Mar 26, 2019
Harvest CROO Robotics strawberry harvester nears fruition

After five years of development, Harvest CROO Robotics has a robotic picker that is able to look at a strawberry plant and determine which among the berries on the plant are ripe, all through artificial intelligence.

The “Pitzer Wheel” uses a series of claws to pick the plant rapidly. The wheel grabs the ripe berry with a soft silicone rubber claw, with a spinning action to break off the stem. Photos: Gary Pullano

Plant City, Florida-based Wish Farms owner Gary Wishnatzki said two-thirds of the nation’s strawberry industry has invested in the machine, all hoping that an answer to their labor issues will materialize.

“Our tagline is ‘Making farming fun again,’” Wishnatzki recently told attendees at the North American Strawberry Symposium/North American Strawberry Growers Association Annual Meeting in Orlando, Florida.

“Over last 15 years we’ve heard from growers who are dealing with labor issues and government and saying it just isn’t fun anymore,” said the co-founder and managing partner of Harvest Croo Robotics. “Our goal is to put the fun back in farming.”

Wishnatzki and Paul Bissett, Harvest Croo CEO, spoke at the strawberry symposium and hosted a tour of Wish Farms’ 1,600-acre (625 acres of planted strawberries) G&D Farms in Duette, Florida.

“We have over four miles to the back of this farm,” Wishnatzki said. “I believe this is the largest contiguous strawberry farm in the U.S. Some are bigger, but not one that’s a contiguous piece of property.”

The current business model indicates the Harvest Croo machines will be made available to farms on a service-level agreement in which growers will pay for use of the harvester in the same way they pay their human pickers – basically on a modified piece rate basis.

Wishnatzki cited statistics showing a shrinking agriculture labor force and demographics that indicate the decline of the younger workforce needed to harvest specialty crops such as strawberries.

“The problem has nothing to do with politics,” he said. “We’re seeing fewer and fewer people coming out in field to do the work and we’re now having to rely on H-2A. H-2A is a short-term solution for a long-term problem.”

“My experience at picking strawberries is it is a young person’s game,” Wishnatzki said. “Harvesting strawberries hasn’t changed in the past 100 years. We’re still doing it the same way. If we don’t have young people coming to the field, we’re going to have to have to rely on robotics.”

Skepticism, collaboration

Harvest Croo CEO Wish Farms’ Gary Wishnatzki explains the evolution of the Harvest Croo Robotics strawberry harvester.

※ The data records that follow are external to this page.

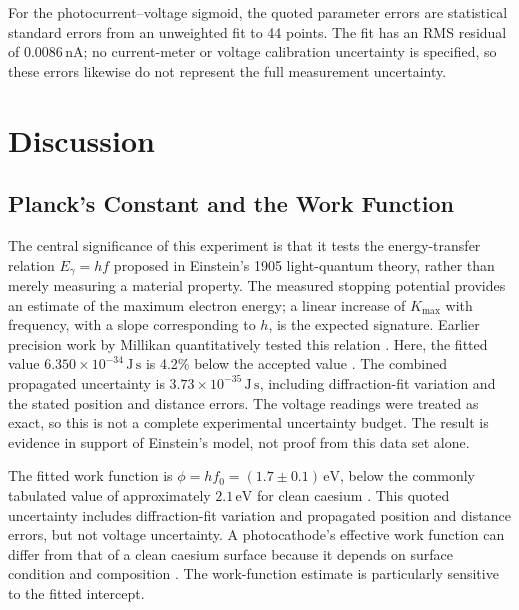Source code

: \documentclass[12pt,a4paper]{article}
\begin{document}
For the photocurrent--voltage sigmoid, the quoted parameter errors are statistical standard errors from an unweighted fit to 44 points. The fit has an RMS residual of \(0.0086\,\mathrm{nA}\); no current-meter or voltage calibration uncertainty is specified, so these errors likewise do not represent the full measurement uncertainty.

\newpage

\section{Discussion}

\subsection{Planck's Constant and the Work Function}

The central significance of this experiment is that it tests the energy-transfer relation \(E_\gamma=hf\) proposed in Einstein's 1905 light-quantum theory, rather than merely measuring a material property. The measured stopping potential provides an estimate of the maximum electron energy; a linear increase of \(K_{\max}\) with frequency, with a slope corresponding to \(h\), is the expected signature. Earlier precision work by Millikan quantitatively tested this relation \cite{einstein1905,millikan1916}. Here, the fitted value \(6.350\times10^{-34}\,\mathrm{J\,s}\) is 4.2\% below the accepted value \cite{nistconstants}. The combined propagated uncertainty is \(3.73\times10^{-35}\,\mathrm{J\,s}\), including diffraction-fit variation and the stated position and distance errors. The voltage readings were treated as exact, so this is not a complete experimental uncertainty budget. The result is evidence in support of Einstein's model, not proof from this data set alone.

The fitted work function is \(\phi=hf_0=(1.7\pm0.1)\,\mathrm{eV}\), below the commonly tabulated value of approximately \(2.1\,\mathrm{eV}\) for clean caesium \cite{cesiumworkfunction}. This quoted uncertainty includes diffraction-fit variation and propagated position and distance errors, but not voltage uncertainty. A photocathode's effective work function can differ from that of a clean caesium surface because it depends on surface condition and composition \cite{cesiumworkfunction}. The work-function estimate is particularly sensitive to the fitted intercept.
\end{document}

Wishnatzki said despite hearing the word ‘impossible’ a lot, he also has been told development of a robotic harvester should be doable because “we’ve put people on the moon. It has not been a totally smooth ride from where we started to where we are today. We’re not quite commercialized yet, but we’re on the road to do it.”

Having encountered some skepticism from growers regarding the potential for machines to harvest delicate fruit requiring human touch and inspection, Wishnatzki said advances in computer processing power and visioning has made the technology feasible.

Rex Lee, a consultant on the project who is CEO of Pyramid Imaging, helped Croo Robotics develop its vision system.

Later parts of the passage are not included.